[Records from a data collection]
============
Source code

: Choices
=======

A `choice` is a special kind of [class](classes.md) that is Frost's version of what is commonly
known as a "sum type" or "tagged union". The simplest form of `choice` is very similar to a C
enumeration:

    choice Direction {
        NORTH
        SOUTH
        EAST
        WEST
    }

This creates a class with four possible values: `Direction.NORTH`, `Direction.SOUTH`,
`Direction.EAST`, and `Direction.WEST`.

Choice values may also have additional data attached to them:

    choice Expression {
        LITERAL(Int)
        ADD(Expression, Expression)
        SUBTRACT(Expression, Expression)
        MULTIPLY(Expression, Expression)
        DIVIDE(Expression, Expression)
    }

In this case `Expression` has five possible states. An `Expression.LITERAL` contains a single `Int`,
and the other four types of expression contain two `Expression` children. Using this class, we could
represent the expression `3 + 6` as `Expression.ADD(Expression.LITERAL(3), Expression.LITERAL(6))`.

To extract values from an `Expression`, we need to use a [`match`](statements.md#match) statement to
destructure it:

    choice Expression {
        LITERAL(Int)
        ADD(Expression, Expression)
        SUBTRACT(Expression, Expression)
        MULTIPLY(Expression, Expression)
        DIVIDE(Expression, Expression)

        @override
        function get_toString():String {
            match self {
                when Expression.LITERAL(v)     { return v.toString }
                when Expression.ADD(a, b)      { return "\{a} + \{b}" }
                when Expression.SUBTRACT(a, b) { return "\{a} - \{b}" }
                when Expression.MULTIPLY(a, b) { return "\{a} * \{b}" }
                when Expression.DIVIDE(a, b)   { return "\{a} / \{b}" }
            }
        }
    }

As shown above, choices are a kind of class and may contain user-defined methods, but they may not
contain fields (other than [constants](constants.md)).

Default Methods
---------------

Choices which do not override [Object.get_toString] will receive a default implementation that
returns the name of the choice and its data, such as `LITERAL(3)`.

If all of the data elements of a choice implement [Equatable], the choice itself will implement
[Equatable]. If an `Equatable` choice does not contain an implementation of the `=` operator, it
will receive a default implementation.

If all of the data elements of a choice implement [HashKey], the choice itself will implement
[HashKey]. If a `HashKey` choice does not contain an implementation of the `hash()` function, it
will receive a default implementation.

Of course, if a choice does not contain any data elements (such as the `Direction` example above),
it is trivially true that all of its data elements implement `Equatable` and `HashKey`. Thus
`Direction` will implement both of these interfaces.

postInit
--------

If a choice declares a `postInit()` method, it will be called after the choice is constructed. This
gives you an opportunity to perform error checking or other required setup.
============
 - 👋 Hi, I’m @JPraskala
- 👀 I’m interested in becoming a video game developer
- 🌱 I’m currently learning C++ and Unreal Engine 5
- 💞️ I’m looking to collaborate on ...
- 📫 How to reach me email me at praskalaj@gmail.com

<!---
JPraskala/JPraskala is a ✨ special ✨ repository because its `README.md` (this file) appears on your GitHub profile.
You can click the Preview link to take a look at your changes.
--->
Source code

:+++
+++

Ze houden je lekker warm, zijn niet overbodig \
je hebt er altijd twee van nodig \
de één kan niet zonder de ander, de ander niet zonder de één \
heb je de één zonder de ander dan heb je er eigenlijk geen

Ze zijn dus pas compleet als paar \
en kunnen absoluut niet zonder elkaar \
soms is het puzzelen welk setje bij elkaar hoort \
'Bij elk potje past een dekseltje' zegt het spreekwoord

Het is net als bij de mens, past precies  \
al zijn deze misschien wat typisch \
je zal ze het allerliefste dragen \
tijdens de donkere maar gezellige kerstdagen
============
ACTIVITY:
Which of the lines above mention the word "will"? Pull those lines out.

EXERCISE RESULT:
Choices which do not override [Object.get_toString] will receive a default implementation that
If all of the data elements of a choice implement [Equatable], the choice itself will implement
will receive a default implementation.
If all of the data elements of a choice implement [HashKey], the choice itself will implement
will receive a default implementation.
`Direction` will implement both of these interfaces.
If a choice declares a `postInit()` method, it will be called after the choice is constructed. This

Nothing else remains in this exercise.